■ Your assignment
In the listing that follows, copy out each line that includes the word "textbf".

■ Information given

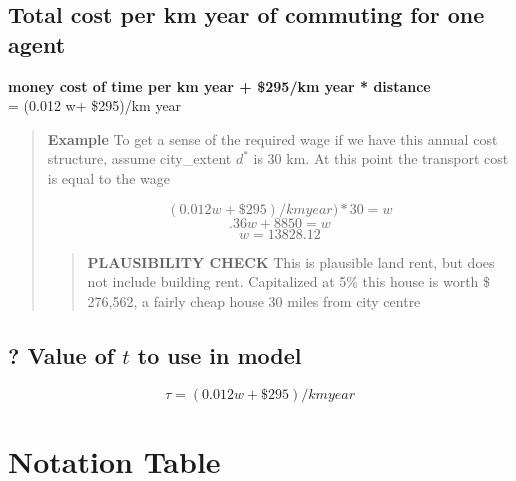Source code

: \subsection{Total cost per km year of commuting for one agent}
\textbf{money cost of time per km year + \$295/km year * distance} \\
= (0.012 w+ \$295)/km year 
    \begin{quotation}
    \textbf{Example}
    To get a sense of the required wage if we have this annual cost structure, assume city\_extent $d^*$ is 30 km. At this point the transport cost is equal to the wage

\[(0.012 w+ \$295)/km year)*30 =  w\] 
\[.36w+ 8850=w\]
\[w=13828.12\]
        \begin{quotation}
        \textbf{PLAUSIBILITY CHECK}
This is plausible land rent, but does not include building rent. 
Capitalized at 5\% this house is worth \$ 276,562, a fairly cheap house 30 miles from city centre
        \end{quotation}
    \end{quotation}

{\color{red}
\subsection{? Value of $t$ to use in model}}
\[ \tau=(0.012 w+ \$295)/km year \]


\newpage
\section{Notation Table}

■ Task solution
\textbf{money cost of time per km year + \$295/km year * distance} \\
    \textbf{Example}
        \textbf{PLAUSIBILITY CHECK}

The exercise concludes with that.